While in school, Mason worked on local food and sustainability issues. He helped found CU Going Local, which promotes sustainable local food. During his time as president, the organization built urban gardens around Boulder and established education and outreach programs.

So just four months after heading east, Mason had returned to his home state, “drawn by my passion for gardening and sustainable food.” In January 2012 he launched The Urban Farm Company of Colorado, a startup designed to help people along the northern Front Range create and sustain food-producing gardens.

“The goal of the company is to make it as simple as possible for people to grow fresh, healthy food right in their own back yard,” says Mason, who also was a member of CU’s 2010 and 2011 national champion triathlon teams.

Mason says he’s talked to hundreds of people who want to raise their own fresh food, but they encounter three main obstacles: time, knowledge and confidence. His company provides all three.

Urban Farm visits the yards of would-be farmers, zeroing in on the best location for a garden based on available sunlight and soil analysis. Workers then till the soil, build raised beds and load them with nutrient- and microbe-rich soils developed by Mason. Clients also can opt for add-ons such as drip irrigation systems, pest protection or frames for cold-weather gardening.

Bryant Mason, shown here competing as a member of the CU Triathlon team.

Bryant Mason, shown here competing as a member of the CU Triathlon team.

Then the company creates a “menu” of crops and does the initial planting.

“We’re creating ‘turnkey’ gardens,” Mason says.

But the company doesn’t disappear after planting. It sends weekly emails with tips and reminders and advice is just a phone call or email away.

“We help you figure out exactly what you need to do so you have to spend only about two minutes a day working in the garden,” Mason says.

The idea caught fire quickly. In its inaugural year, the company put in 40 gardens in Fort Collins. In 2013, Mason moved his headquarters to Boulder, hired a handful of employees, bought three trucks and established some 150 gardens from Denver to Fort Collins.

“We were profitable, but I didn’t pay myself much,” he says. “I put the capital back into the business.”

But Urban Farm is much more than a business for Mason.

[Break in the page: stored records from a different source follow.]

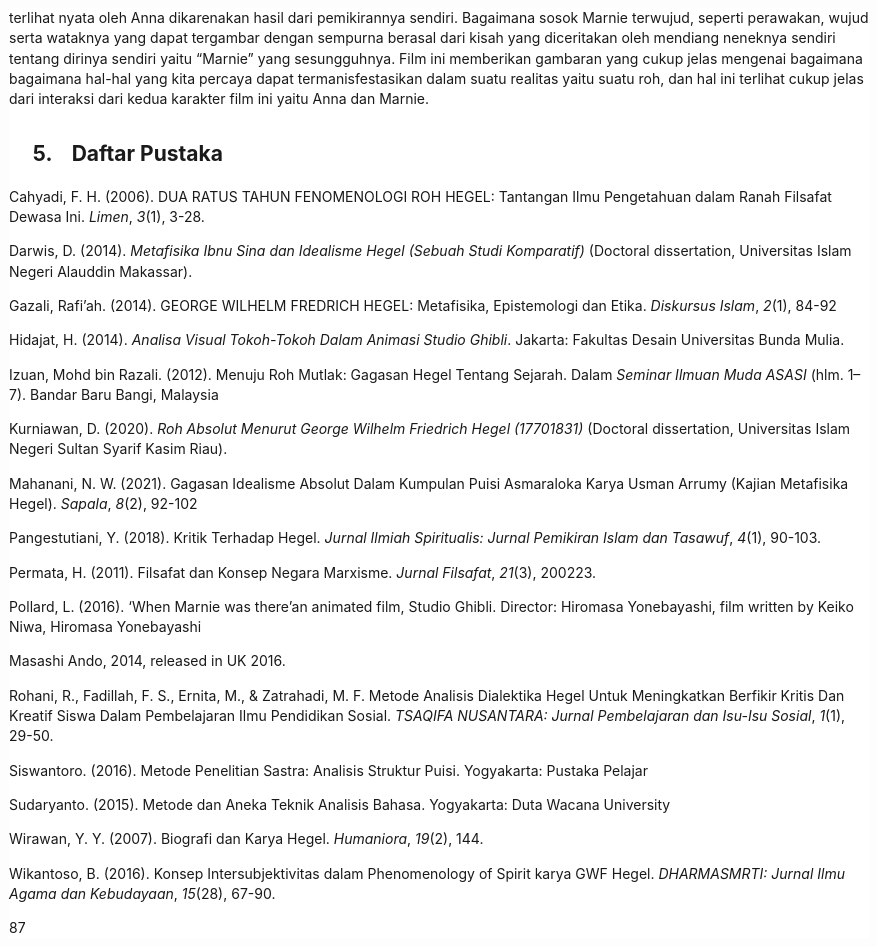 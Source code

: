 <p><span class="font4">terlihat nyata oleh Anna dikarenakan hasil dari pemikirannya sendiri. Bagaimana sosok Marnie terwujud, seperti perawakan, wujud serta wataknya yang dapat tergambar dengan sempurna berasal dari kisah yang diceritakan oleh mendiang neneknya sendiri tentang dirinya sendiri yaitu “Marnie” yang sesungguhnya. Film ini memberikan gambaran yang cukup jelas mengenai bagaimana bagaimana hal-hal yang kita percaya dapat termanisfestasikan dalam suatu realitas yaitu suatu roh, dan hal ini terlihat cukup jelas dari interaksi dari kedua karakter film ini yaitu Anna dan Marnie.</span></p>
<ul style="list-style:none;"><li>
<h2><a name="bookmark18"></a><span class="font4" style="font-weight:bold;"><a name="bookmark19"></a>5. &nbsp;&nbsp;&nbsp;Daftar Pustaka</span></h2></li></ul>
<p><span class="font4">Cahyadi, F. H. (2006). DUA RATUS TAHUN FENOMENOLOGI ROH HEGEL: Tantangan Ilmu Pengetahuan dalam Ranah Filsafat Dewasa Ini. </span><span class="font4" style="font-style:italic;">Limen</span><span class="font4">, </span><span class="font4" style="font-style:italic;">3</span><span class="font4">(1), 3-28.</span></p>
<p><span class="font4">Darwis, D. (2014). </span><span class="font4" style="font-style:italic;">Metafisika Ibnu Sina dan Idealisme Hegel (Sebuah Studi Komparatif)</span><span class="font4"> (Doctoral dissertation, Universitas Islam Negeri Alauddin Makassar).</span></p>
<p><span class="font4">Gazali, Rafi’ah. (2014). GEORGE WILHELM FREDRICH HEGEL: Metafisika, Epistemologi dan Etika. </span><span class="font4" style="font-style:italic;">Diskursus Islam</span><span class="font4">, </span><span class="font4" style="font-style:italic;">2</span><span class="font4">(1), 84-92</span></p>
<p><span class="font4">Hidajat, H. (2014). </span><span class="font4" style="font-style:italic;">Analisa Visual Tokoh-Tokoh Dalam Animasi Studio Ghibli</span><span class="font4">. Jakarta: Fakultas Desain Universitas Bunda Mulia.</span></p>
<p><span class="font4">Izuan, Mohd bin Razali. (2012). Menuju Roh Mutlak: Gagasan Hegel Tentang Sejarah. Dalam </span><span class="font4" style="font-style:italic;">Seminar Ilmuan Muda ASASI</span><span class="font4"> (hlm. 1–7). Bandar Baru Bangi, Malaysia</span></p>
<p><span class="font4">Kurniawan, D. (2020). </span><span class="font4" style="font-style:italic;">Roh Absolut Menurut George Wilhelm Friedrich Hegel (17701831)</span><span class="font4"> (Doctoral dissertation, Universitas Islam Negeri Sultan Syarif Kasim Riau).</span></p>
<p><span class="font4">Mahanani, N. W. (2021). Gagasan Idealisme Absolut Dalam Kumpulan Puisi Asmaraloka Karya Usman Arrumy (Kajian Metafisika Hegel). </span><span class="font4" style="font-style:italic;">Sapala</span><span class="font4">, </span><span class="font4" style="font-style:italic;">8</span><span class="font4">(2), 92-102</span></p>
<p><span class="font4">Pangestutiani, Y. (2018). Kritik Terhadap Hegel. </span><span class="font4" style="font-style:italic;">Jurnal Ilmiah Spiritualis: Jurnal Pemikiran Islam dan Tasawuf</span><span class="font4">, </span><span class="font4" style="font-style:italic;">4</span><span class="font4">(1), 90-103.</span></p>
<p><span class="font4">Permata, H. (2011). Filsafat dan Konsep Negara Marxisme. </span><span class="font4" style="font-style:italic;">Jurnal Filsafat</span><span class="font4">, </span><span class="font4" style="font-style:italic;">21</span><span class="font4">(3), 200223.</span></p>
<p><span class="font4">Pollard, L. (2016). ‘When Marnie was there’an animated film, Studio Ghibli. Director: Hiromasa Yonebayashi, film written by Keiko Niwa, Hiromasa Yonebayashi</span></p>
<p><span class="font4">Masashi Ando, 2014, released in UK 2016.</span></p>
<p><span class="font4">Rohani, R., Fadillah, F. S., Ernita, M., &amp;&nbsp;Zatrahadi, M. F. Metode Analisis Dialektika Hegel Untuk Meningkatkan Berfikir Kritis Dan Kreatif Siswa Dalam Pembelajaran Ilmu Pendidikan Sosial. </span><span class="font4" style="font-style:italic;">TSAQIFA NUSANTARA: Jurnal Pembelajaran dan Isu-Isu Sosial</span><span class="font4">, </span><span class="font4" style="font-style:italic;">1</span><span class="font4">(1), 29-50.</span></p>
<p><span class="font4">Siswantoro. (2016). Metode Penelitian Sastra: Analisis Struktur Puisi. Yogyakarta: Pustaka Pelajar</span></p>
<p><span class="font4">Sudaryanto. (2015). Metode dan Aneka Teknik Analisis Bahasa. Yogyakarta: Duta Wacana University</span></p>
<p><span class="font4">Wirawan, Y. Y. (2007). Biografi dan Karya Hegel. </span><span class="font4" style="font-style:italic;">Humaniora</span><span class="font4">, </span><span class="font4" style="font-style:italic;">19</span><span class="font4">(2), 144.</span></p>
<p><span class="font4">Wikantoso, B. (2016). Konsep Intersubjektivitas dalam Phenomenology of Spirit karya GWF Hegel. </span><span class="font4" style="font-style:italic;">DHARMASMRTI: Jurnal Ilmu Agama dan Kebudayaan</span><span class="font4">, </span><span class="font4" style="font-style:italic;">15</span><span class="font4">(28), 67-90.</span></p>
<p><span class="font4">87</span></p> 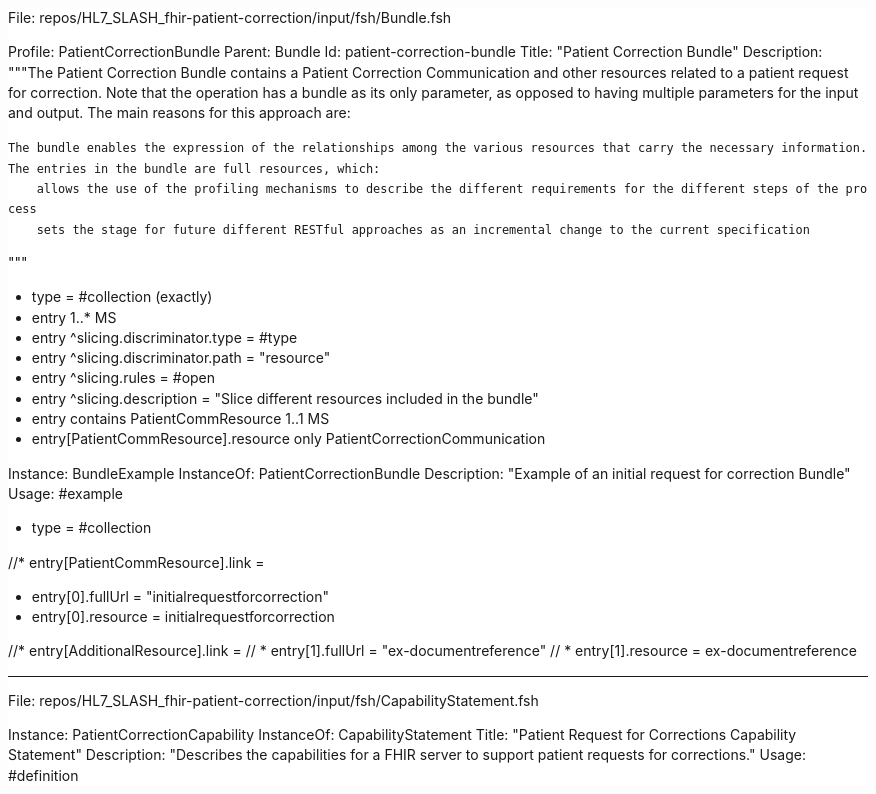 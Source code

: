 File: repos/HL7_SLASH_fhir-patient-correction/input/fsh/Bundle.fsh

Profile:        PatientCorrectionBundle
Parent:         Bundle
Id:             patient-correction-bundle
Title:          "Patient Correction Bundle"
Description:    """The Patient Correction Bundle contains a Patient Correction Communication and other resources related to a patient request for correction.
Note that the operation has a bundle as its only parameter, as opposed to having multiple parameters for the input and output. The main reasons for this approach are:

    The bundle enables the expression of the relationships among the various resources that carry the necessary information.
    The entries in the bundle are full resources, which:
        allows the use of the profiling mechanisms to describe the different requirements for the different steps of the process
        sets the stage for future different RESTful approaches as an incremental change to the current specification
"""

* type = #collection (exactly)
* entry 1..* MS
* entry ^slicing.discriminator.type = #type
* entry ^slicing.discriminator.path = "resource"
* entry ^slicing.rules = #open
* entry ^slicing.description = "Slice different resources included in the bundle"
* entry contains PatientCommResource 1..1 MS
* entry[PatientCommResource].resource only PatientCorrectionCommunication


Instance: BundleExample
InstanceOf: PatientCorrectionBundle
Description: "Example of an initial request for correction Bundle"
Usage: #example

* type = #collection

//* entry[PatientCommResource].link = 
* entry[0].fullUrl = "initialrequestforcorrection"
* entry[0].resource = initialrequestforcorrection

//* entry[AdditionalResource].link = 
// * entry[1].fullUrl = "ex-documentreference"
// * entry[1].resource = ex-documentreference


---

File: repos/HL7_SLASH_fhir-patient-correction/input/fsh/CapabilityStatement.fsh

Instance: PatientCorrectionCapability
InstanceOf: CapabilityStatement
Title: "Patient Request for Corrections Capability Statement"
Description: "Describes the capabilities for a FHIR server to support patient requests for corrections."
Usage: #definition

“Bryant’s vision is one of de-centralized agriculture, one where families and businesses grow their own food, one where we green our cityscape—rooftops, medians, yards—not with turf but food,” writes Erica Gagne Glaze in her blog, Farming Fort Collins.

The company also has been working with The GrowHaus, a Denver-based urban farm and education center dedicated to bringing healthy food into low-income “food deserts.” GrowHaus promotes Mason’s company, which in turn gives 10 percent of referred sales back to the nonprofit.

“It’s a very cool idea he has,” says GrowHaus executive director Coby Gould, who graduated from CU-Boulder in 2008 with a degree in philosophy. “He’s passionate about gardening, but also the social piece.”

Bryant has been raising outside capital with an eye toward franchising the model to “empower people to grow their own food” beyond Colorado.

“I’ve always approached it from a very social and environmental perspective. I’m growing the business not to make a lot of profit but to make a lot of impact,” he says. “If you want to make a lot of money, go to New York and be a banker. I wanted to be outside and have my hands in the soil, so this startup is perfect.”